Student_t_cdf vectorization issue


#1

Hi, I am trying to write the stan file for robit model which is a probit model that uses student_t_cdf instead of normal cdf.

My code works fine but since it is very slow, I tried to use vectorization.

It doesn’t work for some reason.

Can I not use vectorization for student_t_cdf?

Here is my code that works fine.

data {
int<lower=0> N; // number of obs
int<lower=0> K; // number of predictors
int<lower=0,upper=1> u[N]; // outcomes
matrix[N, K] v; // predictor variables
}
parameters {
vector[K] beta; // beta coefficients
real<lower=1> df;
}
model {
vector[N] mu;
beta ~ normal(0, 10); // normal priors for betas
df ~ gamma(2, 0.1);
mu = v*beta;
for (n in 1:N) mu[n] = student_t_cdf(mu[n], df, 0, 1);
u ~ bernoulli(mu);
}

And this is the vectorization code that I tried.

data {
int<lower=0> N; // number of obs
int<lower=0> K; // number of predictors
int<lower=0,upper=1> u[N]; // outcomes
matrix[N, K] v; // predictor variables
}
parameters {
vector[K] beta; // beta coefficients
real<lower=1> df;
}
model {
vector[N] mu;
beta ~ normal(0, 10); // normal priors for betas
df ~ gamma(2, 0.1);
mu = v*beta;
mu = student_t_cdf(mu, df, 0, 1);
u ~ bernoulli(mu);
}

And this is the error message I get.

SYNTAX ERROR, MESSAGE(S) FROM PARSER:

base type mismatch in assignment; variable name = mu, type = vector; right-hand side type=real
error in ‘model276074a12540_robit’ at line 16, column 7

14:   df ~ gamma(2, 0.1);
15:   mu = v*beta; 
16:   mu = student_t_cdf(mu, df, 0, 1);
          ^
17:   u ~ bernoulli(mu);

PARSER EXPECTED:
Error in stanc(file = file, model_code = model_code, model_name = model_name, :
failed to parse Stan model ‘robit’ due to the above error.
In addition: Warning message:
In readLines(file, warn = TRUE) :
incomplete final line found on ‘C:\Users\g1310\Desktop\Stan\robit.stan’

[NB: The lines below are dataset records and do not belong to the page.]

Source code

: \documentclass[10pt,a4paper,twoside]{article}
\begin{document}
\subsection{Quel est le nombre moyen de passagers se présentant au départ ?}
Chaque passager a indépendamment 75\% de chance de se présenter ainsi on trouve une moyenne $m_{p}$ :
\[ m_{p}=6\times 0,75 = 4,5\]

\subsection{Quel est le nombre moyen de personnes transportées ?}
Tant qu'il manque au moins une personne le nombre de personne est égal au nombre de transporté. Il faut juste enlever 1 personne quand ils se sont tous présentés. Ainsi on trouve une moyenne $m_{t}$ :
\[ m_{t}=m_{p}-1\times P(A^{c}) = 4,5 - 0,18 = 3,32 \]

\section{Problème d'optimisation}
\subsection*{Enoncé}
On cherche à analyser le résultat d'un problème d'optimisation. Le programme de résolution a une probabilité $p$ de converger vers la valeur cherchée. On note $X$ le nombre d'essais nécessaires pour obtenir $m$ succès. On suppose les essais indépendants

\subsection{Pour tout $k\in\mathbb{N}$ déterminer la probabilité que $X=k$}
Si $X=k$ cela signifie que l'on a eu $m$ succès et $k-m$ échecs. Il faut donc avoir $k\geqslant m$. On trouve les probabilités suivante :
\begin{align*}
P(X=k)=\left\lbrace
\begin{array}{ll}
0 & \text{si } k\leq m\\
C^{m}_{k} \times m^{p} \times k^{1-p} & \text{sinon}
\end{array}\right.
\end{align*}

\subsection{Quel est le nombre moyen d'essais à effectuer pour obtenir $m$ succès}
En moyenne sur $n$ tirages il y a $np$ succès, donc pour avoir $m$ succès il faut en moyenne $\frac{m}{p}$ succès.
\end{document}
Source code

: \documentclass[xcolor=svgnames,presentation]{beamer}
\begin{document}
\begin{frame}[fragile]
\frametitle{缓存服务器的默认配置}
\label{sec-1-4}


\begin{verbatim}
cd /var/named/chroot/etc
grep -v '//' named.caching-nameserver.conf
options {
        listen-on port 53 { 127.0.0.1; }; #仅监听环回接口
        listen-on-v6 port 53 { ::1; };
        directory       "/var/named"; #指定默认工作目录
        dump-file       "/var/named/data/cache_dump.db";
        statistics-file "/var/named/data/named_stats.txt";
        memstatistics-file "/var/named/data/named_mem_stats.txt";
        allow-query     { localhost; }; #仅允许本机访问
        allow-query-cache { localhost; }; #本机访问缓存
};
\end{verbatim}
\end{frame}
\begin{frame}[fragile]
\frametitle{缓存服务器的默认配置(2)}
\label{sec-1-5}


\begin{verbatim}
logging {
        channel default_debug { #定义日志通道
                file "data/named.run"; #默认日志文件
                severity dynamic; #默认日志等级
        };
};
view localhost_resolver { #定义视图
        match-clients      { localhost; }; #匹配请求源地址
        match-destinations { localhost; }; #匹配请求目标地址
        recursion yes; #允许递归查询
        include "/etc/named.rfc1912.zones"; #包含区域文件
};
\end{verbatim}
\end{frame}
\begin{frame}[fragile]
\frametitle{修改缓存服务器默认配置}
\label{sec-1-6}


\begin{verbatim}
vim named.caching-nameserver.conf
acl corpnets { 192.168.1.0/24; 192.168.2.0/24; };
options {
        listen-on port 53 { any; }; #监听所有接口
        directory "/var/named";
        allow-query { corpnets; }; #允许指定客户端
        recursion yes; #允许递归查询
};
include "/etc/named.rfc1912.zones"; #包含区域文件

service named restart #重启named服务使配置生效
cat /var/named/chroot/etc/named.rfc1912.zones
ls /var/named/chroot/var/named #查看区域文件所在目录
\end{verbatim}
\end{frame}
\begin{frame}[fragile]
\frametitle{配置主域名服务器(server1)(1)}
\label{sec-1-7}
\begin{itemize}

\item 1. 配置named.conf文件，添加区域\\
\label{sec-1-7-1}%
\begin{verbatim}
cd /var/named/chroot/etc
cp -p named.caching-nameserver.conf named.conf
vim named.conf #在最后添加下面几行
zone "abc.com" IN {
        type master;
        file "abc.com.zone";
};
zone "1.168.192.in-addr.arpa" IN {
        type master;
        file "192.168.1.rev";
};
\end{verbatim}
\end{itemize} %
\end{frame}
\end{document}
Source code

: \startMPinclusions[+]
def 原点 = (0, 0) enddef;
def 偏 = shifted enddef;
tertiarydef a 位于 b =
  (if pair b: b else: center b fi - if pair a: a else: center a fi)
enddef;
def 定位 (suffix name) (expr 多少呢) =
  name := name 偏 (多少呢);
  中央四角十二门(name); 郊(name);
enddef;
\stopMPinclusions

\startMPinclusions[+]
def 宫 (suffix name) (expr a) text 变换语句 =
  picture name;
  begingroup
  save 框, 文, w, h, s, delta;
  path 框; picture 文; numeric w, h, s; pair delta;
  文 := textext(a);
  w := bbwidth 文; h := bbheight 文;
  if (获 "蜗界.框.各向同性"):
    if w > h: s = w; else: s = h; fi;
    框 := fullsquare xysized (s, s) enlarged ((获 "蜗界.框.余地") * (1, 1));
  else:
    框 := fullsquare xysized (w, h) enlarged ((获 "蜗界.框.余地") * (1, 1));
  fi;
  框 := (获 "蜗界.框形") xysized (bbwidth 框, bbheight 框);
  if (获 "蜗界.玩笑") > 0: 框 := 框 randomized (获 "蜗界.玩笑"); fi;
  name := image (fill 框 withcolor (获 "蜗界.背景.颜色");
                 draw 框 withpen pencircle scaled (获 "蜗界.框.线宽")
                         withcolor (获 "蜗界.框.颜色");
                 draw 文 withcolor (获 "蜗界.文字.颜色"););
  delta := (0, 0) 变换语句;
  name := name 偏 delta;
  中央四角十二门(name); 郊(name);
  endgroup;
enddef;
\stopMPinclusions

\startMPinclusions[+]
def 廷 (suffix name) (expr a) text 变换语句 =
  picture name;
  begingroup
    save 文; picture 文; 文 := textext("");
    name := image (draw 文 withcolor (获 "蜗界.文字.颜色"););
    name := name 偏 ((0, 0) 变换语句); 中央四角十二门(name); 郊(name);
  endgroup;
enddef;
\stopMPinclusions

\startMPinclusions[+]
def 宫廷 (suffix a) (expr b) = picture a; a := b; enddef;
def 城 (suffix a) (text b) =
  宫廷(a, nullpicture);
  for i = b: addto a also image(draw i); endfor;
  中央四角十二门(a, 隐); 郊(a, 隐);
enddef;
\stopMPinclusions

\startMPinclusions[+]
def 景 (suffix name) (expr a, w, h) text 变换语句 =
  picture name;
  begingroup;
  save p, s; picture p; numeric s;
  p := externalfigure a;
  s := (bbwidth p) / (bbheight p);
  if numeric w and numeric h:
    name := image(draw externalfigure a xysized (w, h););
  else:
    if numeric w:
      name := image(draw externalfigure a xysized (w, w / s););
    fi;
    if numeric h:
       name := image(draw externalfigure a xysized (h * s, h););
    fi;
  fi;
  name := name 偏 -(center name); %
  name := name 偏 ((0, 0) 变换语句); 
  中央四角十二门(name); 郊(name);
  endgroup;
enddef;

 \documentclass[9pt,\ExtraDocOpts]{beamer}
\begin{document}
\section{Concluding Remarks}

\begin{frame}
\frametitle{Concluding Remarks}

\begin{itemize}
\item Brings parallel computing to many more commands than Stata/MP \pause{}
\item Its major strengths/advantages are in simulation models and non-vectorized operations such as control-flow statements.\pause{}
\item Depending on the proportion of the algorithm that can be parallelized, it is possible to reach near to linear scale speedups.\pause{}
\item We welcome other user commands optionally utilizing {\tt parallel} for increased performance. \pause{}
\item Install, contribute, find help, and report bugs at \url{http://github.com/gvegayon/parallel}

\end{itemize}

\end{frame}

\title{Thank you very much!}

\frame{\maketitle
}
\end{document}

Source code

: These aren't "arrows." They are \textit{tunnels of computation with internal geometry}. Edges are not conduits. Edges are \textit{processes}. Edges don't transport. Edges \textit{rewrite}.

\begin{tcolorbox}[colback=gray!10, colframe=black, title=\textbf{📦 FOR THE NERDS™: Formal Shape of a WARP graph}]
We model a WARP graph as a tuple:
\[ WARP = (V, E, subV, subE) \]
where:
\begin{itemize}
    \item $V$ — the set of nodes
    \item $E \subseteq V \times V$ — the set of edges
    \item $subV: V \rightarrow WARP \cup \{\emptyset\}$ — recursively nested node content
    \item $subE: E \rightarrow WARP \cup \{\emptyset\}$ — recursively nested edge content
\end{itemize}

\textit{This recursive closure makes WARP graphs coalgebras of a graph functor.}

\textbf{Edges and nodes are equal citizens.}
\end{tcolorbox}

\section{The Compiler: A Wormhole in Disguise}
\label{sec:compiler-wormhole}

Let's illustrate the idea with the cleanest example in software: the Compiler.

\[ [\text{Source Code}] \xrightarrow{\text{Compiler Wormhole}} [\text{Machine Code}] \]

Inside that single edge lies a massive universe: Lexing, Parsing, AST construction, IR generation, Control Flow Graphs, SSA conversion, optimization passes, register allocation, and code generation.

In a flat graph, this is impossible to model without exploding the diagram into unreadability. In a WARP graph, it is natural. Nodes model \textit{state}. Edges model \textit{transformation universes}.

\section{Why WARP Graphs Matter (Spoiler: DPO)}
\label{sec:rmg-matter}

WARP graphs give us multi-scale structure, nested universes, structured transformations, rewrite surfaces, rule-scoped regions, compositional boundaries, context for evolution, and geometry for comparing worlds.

Or is there any other way that I can speed up my model?


#2

The student_t_cdf outputs a scalar number (the product of the CDFs when the input is a vector). Even if there were a version of the Student t CDF that input a vector and output a vector, it would entail the same loop in C++ as the one you wrote, so there would be no difference in execution speed; just less typing.

Models like this are slow because estimating the degrees of freedom is hard. Unless you really think a Cauchy is possible, you often get better results by bumping the lower limit on df up a bit.